Mark Driscoll’s recent troubles have been well-documented. It seems that he is facing the consequences of his behavior and mode of discourse over the last decade or so.
A few weeks ago, Jonathan Merritt wrote about forgiving Mark Driscoll and then several days ago about not celebrating his downfall.
I think that Merritt’s impulses are good ones. There’s nothing good about delighting in someone else’s suffering, even if self-inflicted. And it’s destructive to hold on to bitterness and to refuse to forgive.
Yet I don’t think that the responses Merritt suggests are appropriate.
Forgiveness is something that must take place between parties that have a relationship or some kind or share a covenant bond. It is up to Mars Hill Church members and staff to decide whether or not to forgive Driscoll. It isn’t up to me or Jonathan Merritt or anyone else who isn’t part of that church.
Further, the alternatives of whether or not to delight in my enemies’ calamity likewise confuse the situation. Mark Driscoll isn’t my enemy. He isn’t anything to me other than a well-known media figure in Seattle.
I think that a more appropriate biblical response to much of what has happened is found in Proverbs where the young person is urged to observe and to learn. “Critically examine and observe carefully what happens when a person behaves like this.” “Take note of the lazy person and see how he has nothing to eat in times of need.” “Look at the ant and learn from how it stores up for when there is nothing.” “Identify the angry man and do not associate with him. Those who hang around him become angry, too.”
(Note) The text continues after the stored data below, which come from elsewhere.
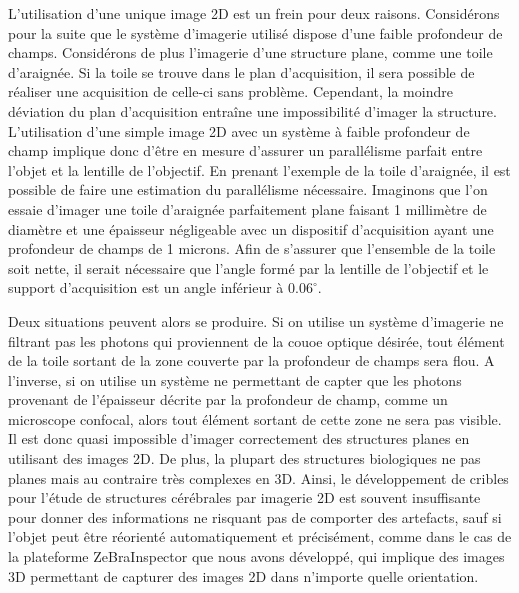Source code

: \documentclass[\main/main.tex]{subfiles}
\begin{document}
%
L'utilisation d'une unique image 2D est un frein pour deux raisons.
%
Considérons pour la suite que le système d'imagerie utilisé dispose d'une faible profondeur de champs.
%
Considérons de plus l'imagerie d'une structure plane, comme une toile d'araignée.
%
Si la toile se trouve dans le plan d'acquisition, il sera possible de réaliser une acquisition de celle-ci sans problème.
%
Cependant, la moindre déviation du plan d'acquisition entraîne une impossibilité d'imager la structure.
%
L'utilisation d'une simple image 2D avec un système à faible profondeur de champ implique donc d'être en mesure d'assurer un parallélisme parfait entre l'objet et la lentille de l'objectif.
%
En prenant l'exemple de la toile d'araignée, il est possible de faire une estimation du parallélisme nécessaire.
%
Imaginons que l'on essaie d'imager une toile d'araignée parfaitement plane
faisant 1 millimètre de diamètre et une épaisseur négligeable
avec un dispositif d'acquisition ayant une profondeur de champs de 1 microns.
%
Afin de s'assurer que l'ensemble de la toile soit nette, il serait nécessaire que l'angle formé par la lentille de l'objectif et le support d'acquisition est un angle inférieur à $0.06^{\circ}$.

Deux situations peuvent alors se produire.
%
Si on utilise un système d'imagerie ne filtrant pas les photons qui proviennent de la couoe optique désirée, tout élément de la toile sortant de la zone couverte par la profondeur de champs sera flou.
%
A l'inverse, si on utilise un système ne permettant de capter que les photons provenant de l'épaisseur décrite par la profondeur de champ, comme un microscope confocal, alors tout élément sortant de cette zone ne sera pas visible.
%
Il est donc quasi impossible d'imager correctement des structures planes en utilisant des images 2D.
%
De plus, la plupart des structures biologiques ne  pas planes mais au contraire très complexes en 3D.
%
Ainsi, le développement de cribles pour l'étude de structures cérébrales par imagerie 2D est souvent insuffisante pour donner des informations ne risquant pas de comporter des artefacts, sauf si l'objet peut être réorienté automatiquement et précisément, comme dans le cas de la plateforme ZeBraInspector que nous avons développé, qui implique des images 3D permettant de capturer des images 2D dans n'importe quelle orientation.
%
\end{document}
The father in Proverbs exhorts his son to develop wisdom by clear-eyed observation of life. He teaches him to sharpen his skills in critical analysis, taking note of what happens to people who act honorably and dishonorably, people who are generous and those who are stingy. How do things go for them? How might it have been otherwise?
Watch carefully and learn.
Without having destructively critical spirits, we can critically examine the dynamics of the situation and learn from what we see. We can quietly but closely observe how Mark Driscoll’s behavior and speech has affected others and learn from the consequences.
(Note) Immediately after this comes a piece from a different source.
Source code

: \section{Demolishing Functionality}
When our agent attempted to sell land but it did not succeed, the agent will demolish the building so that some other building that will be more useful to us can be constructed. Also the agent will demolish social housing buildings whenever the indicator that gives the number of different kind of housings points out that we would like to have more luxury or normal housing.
What happens over the short term and long term to people (ministry leaders and pastors) who act like Mark Driscoll did? What are the dynamics of the celebrity pastor and the high profile ministry? Is it inevitable that they are internally destructive while outwardly impressive?
I think Merritt’s motives are right for commending forgiveness and rebuking a self-assured and smugly celebratory spirit. But the postures that Merritt suggests are misguided. To follow them would be to miss a good opportunity to learn.
I won’t be exulting in Mark Driscoll’s trouble nor do I need to forgive him. But I’ll quietly watch and store away some lessons from what I see.